Dissected chorionic villus tissues were enzymatically digested to obtain single cells. Then, magnetic bead sorting, monoclonal culture and colony isolation were performed to obtain chorionic villi-derived ECFCs (CV-ECFCs). Immunohistochemical identification, flow cytometry, Matrigel tube formation assays, LDL uptake assays and lentiviral transduction were carried out to characterize the morphology, phenotype and function of the purified and expanded CV-ECFCs.
Using the established isolation protocol, we were able to obtain 1.8 × 107 pure CV-ECFCs from a single cell colony culture within 6-8 wks. CV-ECFCs showed typical endothelial phenotypes and functions. CV-ECFCs have demonstrated the ability to be transduced with lentiviruses, and function as carriers for gene therapy.
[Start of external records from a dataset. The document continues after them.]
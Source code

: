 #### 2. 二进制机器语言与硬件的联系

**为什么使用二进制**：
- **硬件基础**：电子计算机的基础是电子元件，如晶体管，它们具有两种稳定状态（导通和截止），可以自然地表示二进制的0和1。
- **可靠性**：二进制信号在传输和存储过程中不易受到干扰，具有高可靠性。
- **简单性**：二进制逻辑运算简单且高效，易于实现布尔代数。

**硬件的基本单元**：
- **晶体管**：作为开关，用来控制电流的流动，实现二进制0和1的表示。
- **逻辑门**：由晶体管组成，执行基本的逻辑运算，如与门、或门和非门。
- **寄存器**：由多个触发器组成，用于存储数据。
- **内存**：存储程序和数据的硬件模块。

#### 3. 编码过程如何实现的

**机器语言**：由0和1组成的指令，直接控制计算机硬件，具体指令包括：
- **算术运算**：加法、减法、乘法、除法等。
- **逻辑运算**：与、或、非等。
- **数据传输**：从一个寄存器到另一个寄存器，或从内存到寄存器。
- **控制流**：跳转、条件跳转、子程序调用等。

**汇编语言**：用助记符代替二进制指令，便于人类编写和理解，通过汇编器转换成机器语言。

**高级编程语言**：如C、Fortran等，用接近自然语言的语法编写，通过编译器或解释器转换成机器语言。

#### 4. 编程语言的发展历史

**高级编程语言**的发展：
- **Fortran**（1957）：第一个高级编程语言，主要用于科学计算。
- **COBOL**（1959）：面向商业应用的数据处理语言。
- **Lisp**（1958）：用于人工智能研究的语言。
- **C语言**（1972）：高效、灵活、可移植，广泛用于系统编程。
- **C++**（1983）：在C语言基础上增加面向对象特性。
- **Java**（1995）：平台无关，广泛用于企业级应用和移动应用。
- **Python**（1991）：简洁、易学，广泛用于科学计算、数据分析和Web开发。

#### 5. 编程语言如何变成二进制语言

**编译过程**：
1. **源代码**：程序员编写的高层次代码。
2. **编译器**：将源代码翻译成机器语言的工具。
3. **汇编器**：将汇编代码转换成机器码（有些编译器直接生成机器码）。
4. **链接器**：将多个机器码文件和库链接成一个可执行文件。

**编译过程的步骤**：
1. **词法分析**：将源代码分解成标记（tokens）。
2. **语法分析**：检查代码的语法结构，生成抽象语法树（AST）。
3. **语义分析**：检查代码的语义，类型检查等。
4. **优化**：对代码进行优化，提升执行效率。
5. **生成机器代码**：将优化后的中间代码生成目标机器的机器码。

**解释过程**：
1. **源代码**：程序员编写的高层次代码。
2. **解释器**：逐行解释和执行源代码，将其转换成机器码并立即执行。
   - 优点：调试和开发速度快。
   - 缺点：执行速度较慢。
They also possess good biocompatibility with biomaterial delivery vehicles, such as small intestinal submucosa extracellular matrix for potential tissue engineering applications.
This study shows that ECFCs are present in early gestation placental chorionic villi, and can be isolated and expanded to a significant number in a short period of time. These CV-ECFCs possess typical endothelial cell phenotypes and functions, and hold the potential of being used in gene therapy and tissue engineering applications.
CV-ECFCs isolated from early gestation placentas provide a new source of ECFCs for the fetal treatment of congenital disorders. Combined with existing in utero treatment technologies, this cell therapy could be widely applied toward a variety of diseases and conditions. In future research, we will further explore the in vivo applications of these cells in various animal models. Investigating the phenotype and functions of CV-ECFCs will also facilitate our understanding of the development, cellular composition, and function of the developing placenta and its interaction with the developing fetus.